EXERCISE DETAILS → Copy the records exactly. Include every line.

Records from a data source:
-=-=-=-=-

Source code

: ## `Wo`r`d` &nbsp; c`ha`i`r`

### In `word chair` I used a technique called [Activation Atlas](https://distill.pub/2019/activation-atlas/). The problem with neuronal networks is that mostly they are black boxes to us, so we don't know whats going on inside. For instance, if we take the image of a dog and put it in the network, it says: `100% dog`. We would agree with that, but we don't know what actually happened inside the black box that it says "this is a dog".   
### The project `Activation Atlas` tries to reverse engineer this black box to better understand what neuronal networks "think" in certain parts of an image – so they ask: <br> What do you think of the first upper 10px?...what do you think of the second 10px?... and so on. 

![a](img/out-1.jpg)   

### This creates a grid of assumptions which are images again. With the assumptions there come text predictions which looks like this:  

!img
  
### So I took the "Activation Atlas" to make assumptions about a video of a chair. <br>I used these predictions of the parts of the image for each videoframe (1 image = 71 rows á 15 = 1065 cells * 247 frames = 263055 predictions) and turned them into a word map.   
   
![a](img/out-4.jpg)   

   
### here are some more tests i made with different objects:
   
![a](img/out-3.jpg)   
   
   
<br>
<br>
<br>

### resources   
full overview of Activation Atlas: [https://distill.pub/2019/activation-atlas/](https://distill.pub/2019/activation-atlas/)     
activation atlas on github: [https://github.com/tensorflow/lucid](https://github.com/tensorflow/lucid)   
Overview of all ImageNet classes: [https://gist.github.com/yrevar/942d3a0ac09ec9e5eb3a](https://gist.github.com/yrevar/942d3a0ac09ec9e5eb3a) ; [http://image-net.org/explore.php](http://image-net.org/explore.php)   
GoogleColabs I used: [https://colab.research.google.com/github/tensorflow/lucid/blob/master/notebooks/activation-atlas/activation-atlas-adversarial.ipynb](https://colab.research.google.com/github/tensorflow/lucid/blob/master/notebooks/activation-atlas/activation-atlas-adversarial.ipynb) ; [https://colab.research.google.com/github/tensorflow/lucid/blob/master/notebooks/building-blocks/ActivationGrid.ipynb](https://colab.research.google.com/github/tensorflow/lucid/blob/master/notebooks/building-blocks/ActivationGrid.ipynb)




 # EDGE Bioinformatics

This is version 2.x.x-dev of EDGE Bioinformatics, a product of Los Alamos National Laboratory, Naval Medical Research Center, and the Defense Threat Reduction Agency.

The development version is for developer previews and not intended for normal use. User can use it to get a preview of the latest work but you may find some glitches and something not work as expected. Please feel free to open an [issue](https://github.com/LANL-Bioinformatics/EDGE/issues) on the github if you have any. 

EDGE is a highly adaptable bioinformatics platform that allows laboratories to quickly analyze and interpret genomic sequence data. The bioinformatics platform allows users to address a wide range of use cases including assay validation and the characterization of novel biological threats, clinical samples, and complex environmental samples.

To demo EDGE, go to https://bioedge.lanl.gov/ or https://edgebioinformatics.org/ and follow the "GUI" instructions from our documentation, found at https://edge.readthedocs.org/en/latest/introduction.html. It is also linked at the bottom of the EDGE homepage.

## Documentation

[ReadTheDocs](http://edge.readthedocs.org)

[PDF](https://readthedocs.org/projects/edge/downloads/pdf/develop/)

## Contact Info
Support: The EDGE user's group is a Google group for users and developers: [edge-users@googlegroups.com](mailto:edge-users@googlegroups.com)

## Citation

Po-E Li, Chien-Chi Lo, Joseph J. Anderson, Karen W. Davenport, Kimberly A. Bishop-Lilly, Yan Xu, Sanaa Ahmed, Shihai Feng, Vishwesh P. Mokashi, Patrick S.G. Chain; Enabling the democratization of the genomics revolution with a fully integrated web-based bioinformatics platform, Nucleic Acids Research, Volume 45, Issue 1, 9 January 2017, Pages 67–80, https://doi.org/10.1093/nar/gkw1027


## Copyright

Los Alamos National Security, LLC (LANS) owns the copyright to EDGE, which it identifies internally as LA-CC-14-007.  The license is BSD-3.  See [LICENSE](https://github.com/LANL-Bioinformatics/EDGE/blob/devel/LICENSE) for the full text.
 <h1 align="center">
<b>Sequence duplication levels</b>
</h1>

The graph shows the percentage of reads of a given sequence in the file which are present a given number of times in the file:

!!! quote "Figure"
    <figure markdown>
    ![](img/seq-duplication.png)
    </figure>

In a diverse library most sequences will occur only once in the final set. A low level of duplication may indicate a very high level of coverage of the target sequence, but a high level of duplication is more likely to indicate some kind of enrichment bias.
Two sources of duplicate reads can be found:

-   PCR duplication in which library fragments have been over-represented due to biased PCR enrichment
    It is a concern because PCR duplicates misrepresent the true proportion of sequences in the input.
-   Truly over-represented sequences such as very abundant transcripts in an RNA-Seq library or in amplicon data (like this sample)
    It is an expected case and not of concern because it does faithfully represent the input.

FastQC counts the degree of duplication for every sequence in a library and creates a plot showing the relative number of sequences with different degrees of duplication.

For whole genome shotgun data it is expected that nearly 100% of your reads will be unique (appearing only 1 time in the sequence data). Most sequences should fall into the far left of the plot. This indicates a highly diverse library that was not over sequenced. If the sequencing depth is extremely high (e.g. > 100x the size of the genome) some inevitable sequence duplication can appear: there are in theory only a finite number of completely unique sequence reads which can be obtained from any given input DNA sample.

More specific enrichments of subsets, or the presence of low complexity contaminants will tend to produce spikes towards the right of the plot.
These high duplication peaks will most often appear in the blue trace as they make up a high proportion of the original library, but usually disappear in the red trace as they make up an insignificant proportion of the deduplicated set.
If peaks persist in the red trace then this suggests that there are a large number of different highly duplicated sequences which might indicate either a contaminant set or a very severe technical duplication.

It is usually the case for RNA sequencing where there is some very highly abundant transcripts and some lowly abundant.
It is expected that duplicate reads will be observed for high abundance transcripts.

-=-=-=-=-

TASK RESULT →
Source code

: ## `Wo`r`d` &nbsp; c`ha`i`r`

### In `word chair` I used a technique called [Activation Atlas](https://distill.pub/2019/activation-atlas/). The problem with neuronal networks is that mostly they are black boxes to us, so we don't know whats going on inside. For instance, if we take the image of a dog and put it in the network, it says: `100% dog`. We would agree with that, but we don't know what actually happened inside the black box that it says "this is a dog".   
### The project `Activation Atlas` tries to reverse engineer this black box to better understand what neuronal networks "think" in certain parts of an image – so they ask: <br> What do you think of the first upper 10px?...what do you think of the second 10px?... and so on. 

![a](img/out-1.jpg)   

### This creates a grid of assumptions which are images again. With the assumptions there come text predictions which looks like this:  

!img
  
### So I took the "Activation Atlas" to make assumptions about a video of a chair. <br>I used these predictions of the parts of the image for each videoframe (1 image = 71 rows á 15 = 1065 cells * 247 frames = 263055 predictions) and turned them into a word map.   
   
![a](img/out-4.jpg)   

   
### here are some more tests i made with different objects:
   
![a](img/out-3.jpg)   
   
   
<br>
<br>
<br>

### resources   
full overview of Activation Atlas: [https://distill.pub/2019/activation-atlas/](https://distill.pub/2019/activation-atlas/)     
activation atlas on github: [https://github.com/tensorflow/lucid](https://github.com/tensorflow/lucid)   
Overview of all ImageNet classes: [https://gist.github.com/yrevar/942d3a0ac09ec9e5eb3a](https://gist.github.com/yrevar/942d3a0ac09ec9e5eb3a) ; [http://image-net.org/explore.php](http://image-net.org/explore.php)   
GoogleColabs I used: [https://colab.research.google.com/github/tensorflow/lucid/blob/master/notebooks/activation-atlas/activation-atlas-adversarial.ipynb](https://colab.research.google.com/github/tensorflow/lucid/blob/master/notebooks/activation-atlas/activation-atlas-adversarial.ipynb) ; [https://colab.research.google.com/github/tensorflow/lucid/blob/master/notebooks/building-blocks/ActivationGrid.ipynb](https://colab.research.google.com/github/tensorflow/lucid/blob/master/notebooks/building-blocks/ActivationGrid.ipynb)




 # EDGE Bioinformatics

This is version 2.x.x-dev of EDGE Bioinformatics, a product of Los Alamos National Laboratory, Naval Medical Research Center, and the Defense Threat Reduction Agency.

The development version is for developer previews and not intended for normal use. User can use it to get a preview of the latest work but you may find some glitches and something not work as expected. Please feel free to open an [issue](https://github.com/LANL-Bioinformatics/EDGE/issues) on the github if you have any. 

EDGE is a highly adaptable bioinformatics platform that allows laboratories to quickly analyze and interpret genomic sequence data. The bioinformatics platform allows users to address a wide range of use cases including assay validation and the characterization of novel biological threats, clinical samples, and complex environmental samples.

To demo EDGE, go to https://bioedge.lanl.gov/ or https://edgebioinformatics.org/ and follow the "GUI" instructions from our documentation, found at https://edge.readthedocs.org/en/latest/introduction.html. It is also linked at the bottom of the EDGE homepage.

## Documentation

[ReadTheDocs](http://edge.readthedocs.org)

[PDF](https://readthedocs.org/projects/edge/downloads/pdf/develop/)

## Contact Info
Support: The EDGE user's group is a Google group for users and developers: [edge-users@googlegroups.com](mailto:edge-users@googlegroups.com)

## Citation

Po-E Li, Chien-Chi Lo, Joseph J. Anderson, Karen W. Davenport, Kimberly A. Bishop-Lilly, Yan Xu, Sanaa Ahmed, Shihai Feng, Vishwesh P. Mokashi, Patrick S.G. Chain; Enabling the democratization of the genomics revolution with a fully integrated web-based bioinformatics platform, Nucleic Acids Research, Volume 45, Issue 1, 9 January 2017, Pages 67–80, https://doi.org/10.1093/nar/gkw1027


## Copyright

Los Alamos National Security, LLC (LANS) owns the copyright to EDGE, which it identifies internally as LA-CC-14-007.  The license is BSD-3.  See [LICENSE](https://github.com/LANL-Bioinformatics/EDGE/blob/devel/LICENSE) for the full text.
 <h1 align="center">
<b>Sequence duplication levels</b>
</h1>

The graph shows the percentage of reads of a given sequence in the file which are present a given number of times in the file:

!!! quote "Figure"
    <figure markdown>
    ![](img/seq-duplication.png)
    </figure>

In a diverse library most sequences will occur only once in the final set. A low level of duplication may indicate a very high level of coverage of the target sequence, but a high level of duplication is more likely to indicate some kind of enrichment bias.
Two sources of duplicate reads can be found:

-   PCR duplication in which library fragments have been over-represented due to biased PCR enrichment
    It is a concern because PCR duplicates misrepresent the true proportion of sequences in the input.
-   Truly over-represented sequences such as very abundant transcripts in an RNA-Seq library or in amplicon data (like this sample)
    It is an expected case and not of concern because it does faithfully represent the input.

FastQC counts the degree of duplication for every sequence in a library and creates a plot showing the relative number of sequences with different degrees of duplication.

For whole genome shotgun data it is expected that nearly 100% of your reads will be unique (appearing only 1 time in the sequence data). Most sequences should fall into the far left of the plot. This indicates a highly diverse library that was not over sequenced. If the sequencing depth is extremely high (e.g. > 100x the size of the genome) some inevitable sequence duplication can appear: there are in theory only a finite number of completely unique sequence reads which can be obtained from any given input DNA sample.

More specific enrichments of subsets, or the presence of low complexity contaminants will tend to produce spikes towards the right of the plot.
These high duplication peaks will most often appear in the blue trace as they make up a high proportion of the original library, but usually disappear in the red trace as they make up an insignificant proportion of the deduplicated set.
If peaks persist in the red trace then this suggests that there are a large number of different highly duplicated sequences which might indicate either a contaminant set or a very severe technical duplication.

It is usually the case for RNA sequencing where there is some very highly abundant transcripts and some lowly abundant.
It is expected that duplicate reads will be observed for high abundance transcripts.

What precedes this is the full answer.